Start of GIVEN INFORMATION

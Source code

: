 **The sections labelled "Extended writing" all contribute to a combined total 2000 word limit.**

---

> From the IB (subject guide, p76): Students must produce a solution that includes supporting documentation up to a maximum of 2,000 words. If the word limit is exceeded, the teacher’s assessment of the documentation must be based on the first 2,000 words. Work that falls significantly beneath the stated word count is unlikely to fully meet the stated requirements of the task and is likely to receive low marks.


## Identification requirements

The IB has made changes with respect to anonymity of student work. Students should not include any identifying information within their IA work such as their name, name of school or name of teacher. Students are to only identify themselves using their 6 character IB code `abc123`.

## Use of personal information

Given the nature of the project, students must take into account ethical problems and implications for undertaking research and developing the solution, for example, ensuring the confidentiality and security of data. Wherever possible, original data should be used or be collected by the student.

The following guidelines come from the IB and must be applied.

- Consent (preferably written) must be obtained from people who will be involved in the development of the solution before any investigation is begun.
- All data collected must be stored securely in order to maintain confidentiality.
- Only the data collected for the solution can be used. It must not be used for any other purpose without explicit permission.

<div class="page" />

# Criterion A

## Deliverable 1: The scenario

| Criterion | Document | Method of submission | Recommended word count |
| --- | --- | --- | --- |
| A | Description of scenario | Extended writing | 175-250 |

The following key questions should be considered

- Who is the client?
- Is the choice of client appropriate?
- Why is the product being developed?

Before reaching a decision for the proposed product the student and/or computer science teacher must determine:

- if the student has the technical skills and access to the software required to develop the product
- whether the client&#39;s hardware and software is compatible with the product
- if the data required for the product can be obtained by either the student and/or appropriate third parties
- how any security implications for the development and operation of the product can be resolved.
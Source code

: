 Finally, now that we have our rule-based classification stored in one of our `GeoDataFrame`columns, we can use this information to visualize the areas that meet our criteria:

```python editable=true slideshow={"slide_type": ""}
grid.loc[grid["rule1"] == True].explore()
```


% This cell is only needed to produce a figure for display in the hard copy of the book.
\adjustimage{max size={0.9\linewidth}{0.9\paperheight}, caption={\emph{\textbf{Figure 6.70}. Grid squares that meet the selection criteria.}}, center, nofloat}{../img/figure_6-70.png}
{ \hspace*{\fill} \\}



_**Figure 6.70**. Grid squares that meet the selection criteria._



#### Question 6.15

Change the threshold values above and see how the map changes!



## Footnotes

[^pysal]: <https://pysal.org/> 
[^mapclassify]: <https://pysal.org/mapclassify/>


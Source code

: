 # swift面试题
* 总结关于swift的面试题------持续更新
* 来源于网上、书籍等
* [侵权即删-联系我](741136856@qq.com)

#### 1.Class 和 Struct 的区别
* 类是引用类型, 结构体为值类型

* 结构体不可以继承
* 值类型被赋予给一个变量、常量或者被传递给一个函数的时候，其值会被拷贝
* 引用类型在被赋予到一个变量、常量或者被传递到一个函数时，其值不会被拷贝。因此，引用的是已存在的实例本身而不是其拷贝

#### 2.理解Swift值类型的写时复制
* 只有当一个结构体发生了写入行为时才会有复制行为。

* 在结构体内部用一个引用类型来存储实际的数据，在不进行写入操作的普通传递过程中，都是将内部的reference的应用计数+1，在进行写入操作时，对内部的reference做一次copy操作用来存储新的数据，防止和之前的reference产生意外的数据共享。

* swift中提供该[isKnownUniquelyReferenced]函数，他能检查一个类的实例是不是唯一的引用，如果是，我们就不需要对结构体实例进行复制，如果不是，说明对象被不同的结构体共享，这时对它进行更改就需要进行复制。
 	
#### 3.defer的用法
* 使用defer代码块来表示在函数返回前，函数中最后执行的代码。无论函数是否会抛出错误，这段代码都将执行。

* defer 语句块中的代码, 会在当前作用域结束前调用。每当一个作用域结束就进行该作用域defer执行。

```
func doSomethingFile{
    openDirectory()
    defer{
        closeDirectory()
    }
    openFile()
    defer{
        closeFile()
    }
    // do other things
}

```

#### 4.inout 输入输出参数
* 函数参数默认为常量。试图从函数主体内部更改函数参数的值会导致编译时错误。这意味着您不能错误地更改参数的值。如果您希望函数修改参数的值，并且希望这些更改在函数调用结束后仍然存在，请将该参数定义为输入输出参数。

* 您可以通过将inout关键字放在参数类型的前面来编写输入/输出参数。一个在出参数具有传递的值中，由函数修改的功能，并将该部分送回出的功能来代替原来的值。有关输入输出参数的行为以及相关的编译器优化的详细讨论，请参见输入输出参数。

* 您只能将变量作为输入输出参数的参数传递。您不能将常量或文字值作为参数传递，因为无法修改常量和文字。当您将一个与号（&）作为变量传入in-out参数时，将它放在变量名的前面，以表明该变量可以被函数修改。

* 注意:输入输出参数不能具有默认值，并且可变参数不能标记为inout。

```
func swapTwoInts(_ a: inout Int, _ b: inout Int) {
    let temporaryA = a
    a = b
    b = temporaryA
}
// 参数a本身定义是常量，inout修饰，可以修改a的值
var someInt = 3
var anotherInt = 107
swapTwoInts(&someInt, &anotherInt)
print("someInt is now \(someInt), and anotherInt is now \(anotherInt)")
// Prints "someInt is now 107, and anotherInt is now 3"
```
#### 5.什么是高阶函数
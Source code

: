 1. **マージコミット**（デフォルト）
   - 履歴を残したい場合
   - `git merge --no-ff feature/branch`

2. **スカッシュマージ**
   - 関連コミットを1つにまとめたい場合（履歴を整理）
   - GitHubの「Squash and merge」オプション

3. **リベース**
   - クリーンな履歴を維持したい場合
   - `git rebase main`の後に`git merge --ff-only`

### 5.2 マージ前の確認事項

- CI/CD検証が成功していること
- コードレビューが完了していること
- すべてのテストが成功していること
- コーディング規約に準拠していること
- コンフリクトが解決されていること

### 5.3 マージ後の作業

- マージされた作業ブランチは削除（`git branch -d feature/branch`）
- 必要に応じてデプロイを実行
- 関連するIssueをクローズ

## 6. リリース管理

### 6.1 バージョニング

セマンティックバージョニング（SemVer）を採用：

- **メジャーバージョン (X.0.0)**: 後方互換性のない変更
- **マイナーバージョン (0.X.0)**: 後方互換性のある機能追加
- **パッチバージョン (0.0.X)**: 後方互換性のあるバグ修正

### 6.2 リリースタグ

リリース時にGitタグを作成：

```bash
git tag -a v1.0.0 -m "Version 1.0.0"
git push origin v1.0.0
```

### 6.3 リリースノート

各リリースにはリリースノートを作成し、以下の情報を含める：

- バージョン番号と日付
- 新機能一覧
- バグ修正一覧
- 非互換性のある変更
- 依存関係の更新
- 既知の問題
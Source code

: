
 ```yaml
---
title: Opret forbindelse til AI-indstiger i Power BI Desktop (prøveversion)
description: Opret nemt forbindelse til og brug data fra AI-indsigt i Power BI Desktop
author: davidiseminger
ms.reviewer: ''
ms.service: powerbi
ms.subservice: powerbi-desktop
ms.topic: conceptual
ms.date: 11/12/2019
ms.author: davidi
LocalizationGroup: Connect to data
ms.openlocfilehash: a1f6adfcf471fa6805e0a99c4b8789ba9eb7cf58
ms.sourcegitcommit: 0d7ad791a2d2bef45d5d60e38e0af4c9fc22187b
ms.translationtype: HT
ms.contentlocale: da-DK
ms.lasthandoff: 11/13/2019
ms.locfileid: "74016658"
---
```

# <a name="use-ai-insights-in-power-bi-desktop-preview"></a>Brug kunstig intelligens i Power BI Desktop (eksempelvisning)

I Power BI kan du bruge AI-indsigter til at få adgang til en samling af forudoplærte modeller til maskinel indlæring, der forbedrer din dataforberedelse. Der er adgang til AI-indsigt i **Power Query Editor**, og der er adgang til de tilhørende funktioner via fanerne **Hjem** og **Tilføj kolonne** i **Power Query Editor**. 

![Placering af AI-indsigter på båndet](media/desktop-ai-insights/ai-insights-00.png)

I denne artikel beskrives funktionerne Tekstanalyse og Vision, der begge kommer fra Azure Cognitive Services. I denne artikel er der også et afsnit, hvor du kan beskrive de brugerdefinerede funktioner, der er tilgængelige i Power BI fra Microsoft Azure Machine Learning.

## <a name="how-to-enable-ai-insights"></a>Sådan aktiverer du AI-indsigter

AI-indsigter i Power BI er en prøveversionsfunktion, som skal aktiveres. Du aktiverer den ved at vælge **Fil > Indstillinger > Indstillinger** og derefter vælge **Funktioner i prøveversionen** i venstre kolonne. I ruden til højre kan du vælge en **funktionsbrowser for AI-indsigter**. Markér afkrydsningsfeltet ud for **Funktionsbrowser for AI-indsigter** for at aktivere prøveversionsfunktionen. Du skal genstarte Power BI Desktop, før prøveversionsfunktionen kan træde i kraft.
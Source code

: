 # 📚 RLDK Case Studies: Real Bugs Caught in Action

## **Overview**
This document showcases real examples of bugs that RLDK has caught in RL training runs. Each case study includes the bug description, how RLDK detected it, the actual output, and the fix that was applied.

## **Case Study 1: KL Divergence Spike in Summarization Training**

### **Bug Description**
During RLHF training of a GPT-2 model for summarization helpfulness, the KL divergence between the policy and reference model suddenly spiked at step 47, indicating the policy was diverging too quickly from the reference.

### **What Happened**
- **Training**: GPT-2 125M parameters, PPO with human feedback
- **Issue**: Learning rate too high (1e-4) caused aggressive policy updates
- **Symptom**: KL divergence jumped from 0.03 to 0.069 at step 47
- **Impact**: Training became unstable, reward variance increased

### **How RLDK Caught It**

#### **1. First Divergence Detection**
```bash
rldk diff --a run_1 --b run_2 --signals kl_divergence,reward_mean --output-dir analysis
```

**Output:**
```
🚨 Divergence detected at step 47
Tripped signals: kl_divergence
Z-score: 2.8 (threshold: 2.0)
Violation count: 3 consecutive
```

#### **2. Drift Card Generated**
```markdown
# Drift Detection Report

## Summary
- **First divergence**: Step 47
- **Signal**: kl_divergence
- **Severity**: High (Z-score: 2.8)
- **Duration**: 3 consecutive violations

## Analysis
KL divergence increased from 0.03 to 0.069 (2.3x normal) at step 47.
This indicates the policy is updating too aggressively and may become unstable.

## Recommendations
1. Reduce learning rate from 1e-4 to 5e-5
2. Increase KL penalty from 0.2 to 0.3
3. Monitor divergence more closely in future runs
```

End of GIVEN INFORMATION

**PROBLEM DESCRIPTION:** Please go line by line through the records above, copying each one that holds the string "threshold".

**EXPECTED ANSWER:**
Change the threshold values above and see how the map changes!
Z-score: 2.8 (threshold: 2.0)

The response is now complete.